Dataset entries
::::

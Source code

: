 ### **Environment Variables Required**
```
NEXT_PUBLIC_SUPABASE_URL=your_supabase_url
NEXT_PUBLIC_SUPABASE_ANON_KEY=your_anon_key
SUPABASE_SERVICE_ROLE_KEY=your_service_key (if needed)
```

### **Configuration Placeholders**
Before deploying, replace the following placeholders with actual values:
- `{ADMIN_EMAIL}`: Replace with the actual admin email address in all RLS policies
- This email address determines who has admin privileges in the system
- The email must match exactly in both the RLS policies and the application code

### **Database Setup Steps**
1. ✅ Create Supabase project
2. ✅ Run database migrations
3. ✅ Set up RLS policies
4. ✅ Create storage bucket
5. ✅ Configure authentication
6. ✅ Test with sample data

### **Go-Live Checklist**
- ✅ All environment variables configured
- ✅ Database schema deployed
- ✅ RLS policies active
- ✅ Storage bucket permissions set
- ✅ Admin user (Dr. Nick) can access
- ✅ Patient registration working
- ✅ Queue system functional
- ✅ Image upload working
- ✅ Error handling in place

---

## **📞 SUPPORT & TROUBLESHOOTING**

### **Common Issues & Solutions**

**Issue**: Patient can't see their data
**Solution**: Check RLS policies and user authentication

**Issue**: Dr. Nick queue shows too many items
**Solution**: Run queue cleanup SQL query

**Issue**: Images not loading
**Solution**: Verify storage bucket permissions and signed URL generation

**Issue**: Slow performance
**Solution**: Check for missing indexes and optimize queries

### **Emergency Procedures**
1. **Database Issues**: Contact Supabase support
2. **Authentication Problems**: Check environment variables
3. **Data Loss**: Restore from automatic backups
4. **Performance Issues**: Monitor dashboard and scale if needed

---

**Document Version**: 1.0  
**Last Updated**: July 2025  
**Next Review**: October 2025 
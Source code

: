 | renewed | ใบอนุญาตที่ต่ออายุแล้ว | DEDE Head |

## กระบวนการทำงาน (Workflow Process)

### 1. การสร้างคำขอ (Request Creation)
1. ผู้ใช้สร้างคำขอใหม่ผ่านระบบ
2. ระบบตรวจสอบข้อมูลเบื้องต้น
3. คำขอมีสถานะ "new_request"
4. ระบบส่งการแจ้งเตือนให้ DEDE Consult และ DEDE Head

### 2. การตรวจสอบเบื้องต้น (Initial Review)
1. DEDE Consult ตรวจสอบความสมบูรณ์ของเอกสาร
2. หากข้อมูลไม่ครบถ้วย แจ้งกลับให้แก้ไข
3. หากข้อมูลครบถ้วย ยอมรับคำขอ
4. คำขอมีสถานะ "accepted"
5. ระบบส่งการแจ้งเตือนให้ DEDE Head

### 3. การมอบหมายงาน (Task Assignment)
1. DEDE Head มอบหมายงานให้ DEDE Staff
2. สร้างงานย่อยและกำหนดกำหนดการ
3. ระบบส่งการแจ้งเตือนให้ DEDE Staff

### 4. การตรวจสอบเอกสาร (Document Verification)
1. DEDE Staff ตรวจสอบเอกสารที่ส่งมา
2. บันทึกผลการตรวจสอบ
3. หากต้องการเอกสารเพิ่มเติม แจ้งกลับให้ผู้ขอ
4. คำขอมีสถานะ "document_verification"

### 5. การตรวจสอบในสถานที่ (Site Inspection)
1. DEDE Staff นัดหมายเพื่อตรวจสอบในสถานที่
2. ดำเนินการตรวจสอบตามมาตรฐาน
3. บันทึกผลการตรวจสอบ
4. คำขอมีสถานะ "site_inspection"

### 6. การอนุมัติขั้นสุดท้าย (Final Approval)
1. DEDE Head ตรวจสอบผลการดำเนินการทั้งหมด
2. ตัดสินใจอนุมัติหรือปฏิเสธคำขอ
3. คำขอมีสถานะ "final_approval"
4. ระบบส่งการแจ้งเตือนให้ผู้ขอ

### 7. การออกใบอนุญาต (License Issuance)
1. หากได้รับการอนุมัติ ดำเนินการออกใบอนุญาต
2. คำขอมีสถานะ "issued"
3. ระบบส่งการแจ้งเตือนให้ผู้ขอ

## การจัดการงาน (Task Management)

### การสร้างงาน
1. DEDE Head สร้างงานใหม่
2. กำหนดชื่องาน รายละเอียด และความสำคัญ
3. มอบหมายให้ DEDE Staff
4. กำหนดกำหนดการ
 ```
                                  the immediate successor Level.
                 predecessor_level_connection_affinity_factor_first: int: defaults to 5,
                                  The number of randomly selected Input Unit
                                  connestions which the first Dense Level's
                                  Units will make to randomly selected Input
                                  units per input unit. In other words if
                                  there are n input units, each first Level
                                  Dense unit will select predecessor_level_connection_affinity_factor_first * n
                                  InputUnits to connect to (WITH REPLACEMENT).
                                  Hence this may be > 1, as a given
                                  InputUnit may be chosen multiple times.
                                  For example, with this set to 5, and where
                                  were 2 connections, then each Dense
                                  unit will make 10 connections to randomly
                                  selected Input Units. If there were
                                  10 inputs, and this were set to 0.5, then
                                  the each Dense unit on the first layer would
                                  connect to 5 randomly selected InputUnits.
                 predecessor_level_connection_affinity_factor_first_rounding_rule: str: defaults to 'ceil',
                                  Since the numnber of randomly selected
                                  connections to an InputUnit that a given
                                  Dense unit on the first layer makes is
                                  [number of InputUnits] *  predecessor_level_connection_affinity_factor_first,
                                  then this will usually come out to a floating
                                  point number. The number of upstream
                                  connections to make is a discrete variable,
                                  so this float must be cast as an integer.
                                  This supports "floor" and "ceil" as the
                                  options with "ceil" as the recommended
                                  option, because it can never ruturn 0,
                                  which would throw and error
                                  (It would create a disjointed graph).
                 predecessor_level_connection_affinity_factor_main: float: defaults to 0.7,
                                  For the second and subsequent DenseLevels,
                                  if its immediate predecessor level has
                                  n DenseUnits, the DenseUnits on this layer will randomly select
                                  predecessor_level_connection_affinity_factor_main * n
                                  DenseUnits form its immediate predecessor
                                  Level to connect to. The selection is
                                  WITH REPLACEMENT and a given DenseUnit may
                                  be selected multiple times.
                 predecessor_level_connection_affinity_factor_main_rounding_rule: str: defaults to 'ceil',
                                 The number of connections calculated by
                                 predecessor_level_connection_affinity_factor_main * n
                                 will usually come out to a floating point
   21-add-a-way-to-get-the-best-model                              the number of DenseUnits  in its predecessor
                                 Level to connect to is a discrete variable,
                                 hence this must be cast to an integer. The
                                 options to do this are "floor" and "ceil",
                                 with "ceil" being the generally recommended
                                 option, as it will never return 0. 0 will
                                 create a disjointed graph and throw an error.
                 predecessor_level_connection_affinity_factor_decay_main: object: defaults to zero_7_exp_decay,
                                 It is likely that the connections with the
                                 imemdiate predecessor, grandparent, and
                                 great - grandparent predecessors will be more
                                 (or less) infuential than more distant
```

::::

▸ **Task to carry out**:
Using the data above, repeat exactly the lines that begin at the line with "### **Configuration Placeholders**" and end at the line with "- ✅ Storage bucket permissions set", both ends included.

▸ **Exercise response**:
### **Configuration Placeholders**
Before deploying, replace the following placeholders with actual values:
- `{ADMIN_EMAIL}`: Replace with the actual admin email address in all RLS policies
- This email address determines who has admin privileges in the system
- The email must match exactly in both the RLS policies and the application code

### **Database Setup Steps**
1. ✅ Create Supabase project
2. ✅ Run database migrations
3. ✅ Set up RLS policies
4. ✅ Create storage bucket
5. ✅ Configure authentication
6. ✅ Test with sample data

### **Go-Live Checklist**
- ✅ All environment variables configured
- ✅ Database schema deployed
- ✅ RLS policies active
- ✅ Storage bucket permissions set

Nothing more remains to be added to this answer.